REASONS FOR JUDGMENT

  1. This is an application within the Court’s jurisdiction under s.476 of the Migration Act 1958 for a Constitutional writ in respect of a decision of the Tribunal made on 21 June 2010 affirming a decision of the delegate not to grant the applicant a Protection (class XA) visa.

  2. The application was filed in this Court on 21 April 2015, almost 4 years, 9 months outside the statutory time limit under s.477. An extension of time requires generally, a satisfactory explanation for the delay and identification of sufficiently arguable grounds of jurisdictional error to warrant an extension of time in the interests of the administration of justice.

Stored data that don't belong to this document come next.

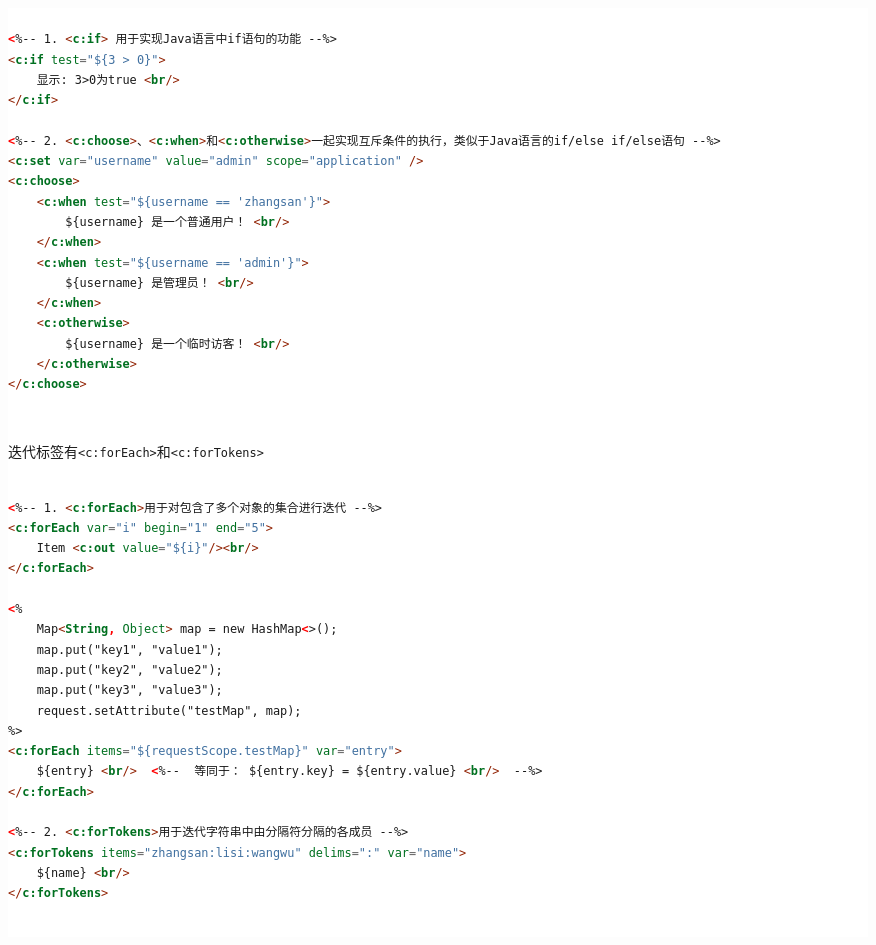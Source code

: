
 ```html

<%-- 1. <c:if> 用于实现Java语言中if语句的功能 --%>
<c:if test="${3 > 0}">
    显示: 3>0为true <br/>
</c:if>

<%-- 2. <c:choose>、<c:when>和<c:otherwise>一起实现互斥条件的执行，类似于Java语言的if/else if/else语句 --%>
<c:set var="username" value="admin" scope="application" />
<c:choose>
    <c:when test="${username == 'zhangsan'}">
        ${username} 是一个普通用户！ <br/>
    </c:when>
    <c:when test="${username == 'admin'}">
        ${username} 是管理员！ <br/>
    </c:when>
    <c:otherwise>
        ${username} 是一个临时访客！ <br/>
    </c:otherwise>
</c:choose>

```

<br>

迭代标签有`<c:forEach>`和`<c:forTokens>`

```html

<%-- 1. <c:forEach>用于对包含了多个对象的集合进行迭代 --%>
<c:forEach var="i" begin="1" end="5">
    Item <c:out value="${i}"/><br/>
</c:forEach>

<%
    Map<String, Object> map = new HashMap<>();
    map.put("key1", "value1");
    map.put("key2", "value2");
    map.put("key3", "value3");
    request.setAttribute("testMap", map);
%>
<c:forEach items="${requestScope.testMap}" var="entry">
    ${entry} <br/>  <%--  等同于： ${entry.key} = ${entry.value} <br/>  --%>
</c:forEach>

<%-- 2. <c:forTokens>用于迭代字符串中由分隔符分隔的各成员 --%>
<c:forTokens items="zhangsan:lisi:wangwu" delims=":" var="name">
    ${name} <br/>
</c:forTokens>

```

<br>
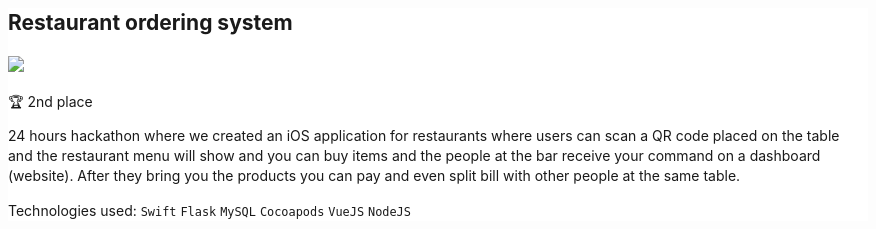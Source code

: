 ## Restaurant ordering system

<img src="https://user-images.githubusercontent.com/8146514/71549758-85510200-29cb-11ea-8bb5-8094e4af9d19.png" width="100%">

🏆 2nd place

24 hours hackathon where we created an iOS application for restaurants where users can scan a QR code placed on the table and the restaurant menu will show and you can buy items and the people at the bar receive your command on a dashboard (website). After they bring you the products you can pay and even split bill with other people at the same table.

Technologies used: `Swift` `Flask` `MySQL` `Cocoapods` `VueJS` `NodeJS`
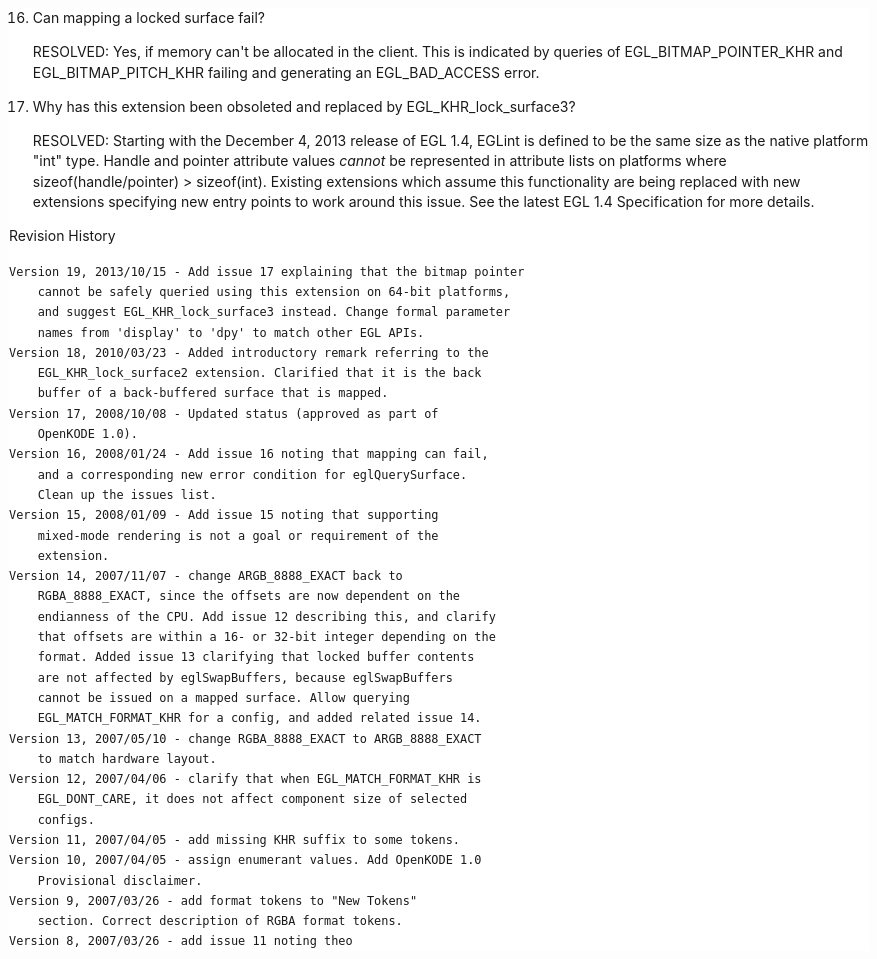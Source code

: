 16) Can mapping a locked surface fail?

    RESOLVED: Yes, if memory can't be allocated in the client. This is
    indicated by queries of EGL_BITMAP_POINTER_KHR and
    EGL_BITMAP_PITCH_KHR failing and generating an EGL_BAD_ACCESS error.

17) Why has this extension been obsoleted and replaced by
    EGL_KHR_lock_surface3?

    RESOLVED: Starting with the December 4, 2013 release of EGL 1.4, EGLint
    is defined to be the same size as the native platform "int" type. Handle
    and pointer attribute values *cannot* be represented in attribute lists
    on platforms where sizeof(handle/pointer) > sizeof(int). Existing
    extensions which assume this functionality are being replaced with new
    extensions specifying new entry points to work around this issue. See
    the latest EGL 1.4 Specification for more details.

Revision History

    Version 19, 2013/10/15 - Add issue 17 explaining that the bitmap pointer
        cannot be safely queried using this extension on 64-bit platforms,
        and suggest EGL_KHR_lock_surface3 instead. Change formal parameter
        names from 'display' to 'dpy' to match other EGL APIs.
    Version 18, 2010/03/23 - Added introductory remark referring to the
        EGL_KHR_lock_surface2 extension. Clarified that it is the back
        buffer of a back-buffered surface that is mapped.
    Version 17, 2008/10/08 - Updated status (approved as part of
        OpenKODE 1.0).
    Version 16, 2008/01/24 - Add issue 16 noting that mapping can fail,
        and a corresponding new error condition for eglQuerySurface.
        Clean up the issues list.
    Version 15, 2008/01/09 - Add issue 15 noting that supporting
        mixed-mode rendering is not a goal or requirement of the
        extension.
    Version 14, 2007/11/07 - change ARGB_8888_EXACT back to
        RGBA_8888_EXACT, since the offsets are now dependent on the
        endianness of the CPU. Add issue 12 describing this, and clarify
        that offsets are within a 16- or 32-bit integer depending on the
        format. Added issue 13 clarifying that locked buffer contents
        are not affected by eglSwapBuffers, because eglSwapBuffers
        cannot be issued on a mapped surface. Allow querying
        EGL_MATCH_FORMAT_KHR for a config, and added related issue 14.
    Version 13, 2007/05/10 - change RGBA_8888_EXACT to ARGB_8888_EXACT
        to match hardware layout.
    Version 12, 2007/04/06 - clarify that when EGL_MATCH_FORMAT_KHR is
        EGL_DONT_CARE, it does not affect component size of selected
        configs.
    Version 11, 2007/04/05 - add missing KHR suffix to some tokens.
    Version 10, 2007/04/05 - assign enumerant values. Add OpenKODE 1.0
        Provisional disclaimer.
    Version 9, 2007/03/26 - add format tokens to "New Tokens"
        section. Correct description of RGBA format tokens.
    Version 8, 2007/03/26 - add issue 11 noting theo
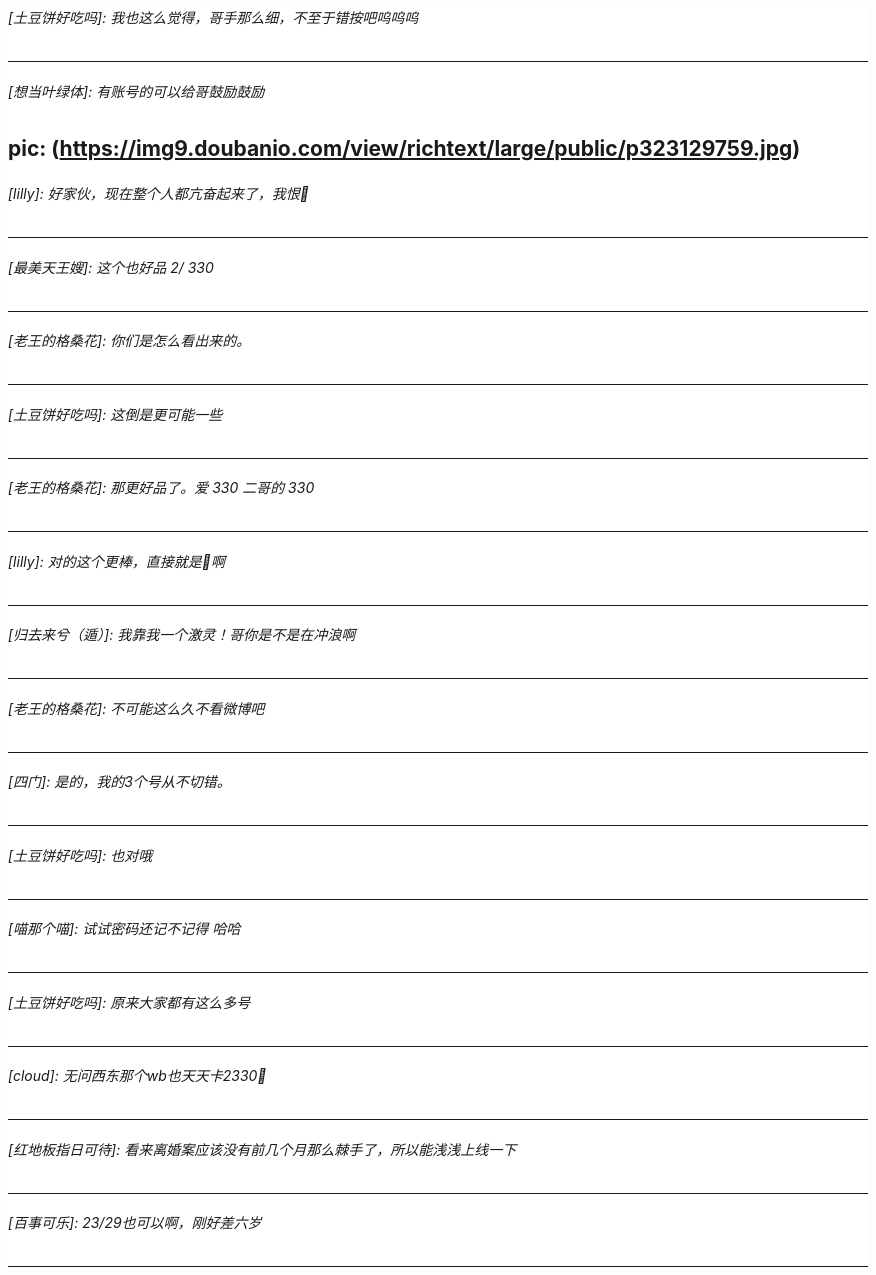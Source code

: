 ###### [土豆饼好吃吗]: 我也这么觉得，哥手那么细，不至于错按吧呜呜呜
---------------------------------------

###### [想当叶绿体]: 有账号的可以给哥鼓励鼓励
pic: (https://img9.doubanio.com/view/richtext/large/public/p323129759.jpg)
---------------------------------------

###### [lilly]: 好家伙，现在整个人都亢奋起来了，我恨🥹
---------------------------------------

###### [最美天王嫂]: 这个也好品  2/ 330
---------------------------------------

###### [老王的格桑花]: 你们是怎么看出来的。
---------------------------------------

###### [土豆饼好吃吗]: 这倒是更可能一些
---------------------------------------

###### [老王的格桑花]: 那更好品了。爱   330    二哥的 330
---------------------------------------

###### [lilly]: 对的这个更棒，直接就是🍬啊
---------------------------------------

###### [归去来兮（遁）]: 我靠我一个激灵！哥你是不是在冲浪啊
---------------------------------------

###### [老王的格桑花]: 不可能这么久不看微博吧
---------------------------------------

###### [四门]: 是的，我的3个号从不切错。
---------------------------------------

###### [土豆饼好吃吗]: 也对哦
---------------------------------------

###### [喵那个喵]: 试试密码还记不记得 哈哈
---------------------------------------

###### [土豆饼好吃吗]: 原来大家都有这么多号
---------------------------------------

###### [cloud]: 无问西东那个wb也天天卡2330🤔
---------------------------------------

###### [红地板指日可待]: 看来离婚案应该没有前几个月那么棘手了，所以能浅浅上线一下
---------------------------------------

###### [百事可乐]: 23/29也可以啊，刚好差六岁
---------------------------------------
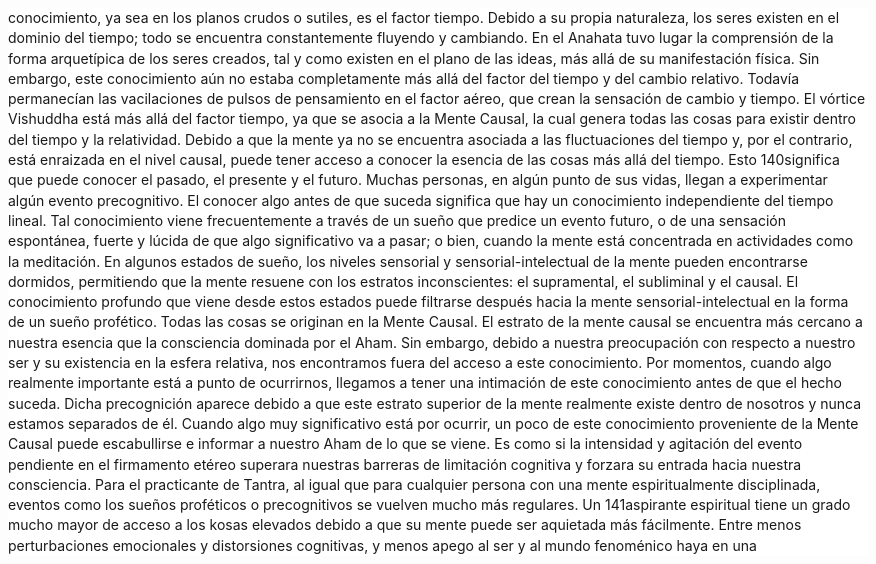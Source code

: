 conocimiento, ya sea en los planos crudos o sutiles, es el
factor tiempo. Debido a su propia naturaleza, los seres
existen en el dominio del tiempo; todo se encuentra
constantemente fluyendo y cambiando. En el Anahata
tuvo lugar la comprensión de la forma arquetípica de los
seres creados, tal y como existen en el plano de las ideas,
más allá de su manifestación física. Sin embargo, este
conocimiento aún no estaba completamente más allá del
factor del tiempo y del cambio relativo. Todavía
permanecían las vacilaciones de pulsos de pensamiento
en el factor aéreo, que crean la sensación de cambio y
tiempo. El vórtice Vishuddha está más allá del factor
tiempo, ya que se asocia a la Mente Causal, la cual
genera todas las cosas para existir dentro del tiempo y la
relatividad. Debido a que la mente ya no se encuentra
asociada a las fluctuaciones del tiempo y, por el contrario,
está enraizada en el nivel causal, puede tener acceso a
conocer la esencia de las cosas más allá del tiempo. Esto
140significa que puede conocer el pasado, el presente y el
futuro.
Muchas personas, en algún punto de sus vidas,
llegan a experimentar algún evento precognitivo. El
conocer algo antes de que suceda significa que hay un
conocimiento independiente del tiempo lineal. Tal
conocimiento viene frecuentemente a través de un sueño
que predice un evento futuro, o de una sensación
espontánea, fuerte y lúcida de que algo significativo va a
pasar; o bien, cuando la mente está concentrada en
actividades como la meditación. En algunos estados de
sueño, los niveles sensorial y sensorial-intelectual de la
mente pueden encontrarse dormidos, permitiendo que la
mente resuene con los estratos inconscientes: el
supramental, el subliminal y el causal. El conocimiento
profundo que viene desde estos estados puede filtrarse
después hacia la mente sensorial-intelectual en la forma
de un sueño profético.
Todas las cosas se originan en la Mente Causal. El
estrato de la mente causal se encuentra más cercano a
nuestra esencia que la consciencia dominada por el
Aham. Sin embargo, debido a nuestra preocupación con
respecto a nuestro ser y su existencia en la esfera
relativa, nos encontramos fuera del acceso a este
conocimiento. Por momentos, cuando algo realmente
importante está a punto de ocurrirnos, llegamos a tener
una intimación de este conocimiento antes de que el
hecho suceda. Dicha precognición aparece debido a que
este estrato superior de la mente realmente existe dentro
de nosotros y nunca estamos separados de él. Cuando
algo muy significativo está por ocurrir, un poco de este
conocimiento proveniente de la Mente Causal puede
escabullirse e informar a nuestro Aham de lo que se
viene. Es como si la intensidad y agitación del evento
pendiente en el firmamento etéreo superara nuestras
barreras de limitación cognitiva y forzara su entrada hacia
nuestra consciencia.
Para el practicante de Tantra, al igual que para
cualquier persona con una mente espiritualmente
disciplinada, eventos como los sueños proféticos o
precognitivos se vuelven mucho más regulares. Un
141aspirante espiritual tiene un grado mucho mayor de
acceso a los kosas elevados debido a que su mente puede
ser aquietada más fácilmente. Entre menos
perturbaciones emocionales y distorsiones cognitivas, y
menos apego al ser y al mundo fenoménico haya en una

  3. The applicant purported to advance that the explanation for the delay was due to alleged fraudulent conduct by his migration agent.  The applicant also advanced that the delay was due to his mental state and ill health.  The applicant was cross-examined and advanced his explanation that he was awaiting Ministerial action that he thought was being taken as a result of steps of his migration agent.  The applicant acknowledged that by the end of 2014 he was aware that no steps had been taken as a result of the steps of his migration agent.

  4. The applicant also advanced that the conduct of the migration agent was the reason why he decided against attending the Refugee Review Tribunal to give evidence.  The applicant was cross-examined on that proposition and conceded that it was not due to the conduct of the migration agent that he decided not to attend the Refugee Review Tribunal.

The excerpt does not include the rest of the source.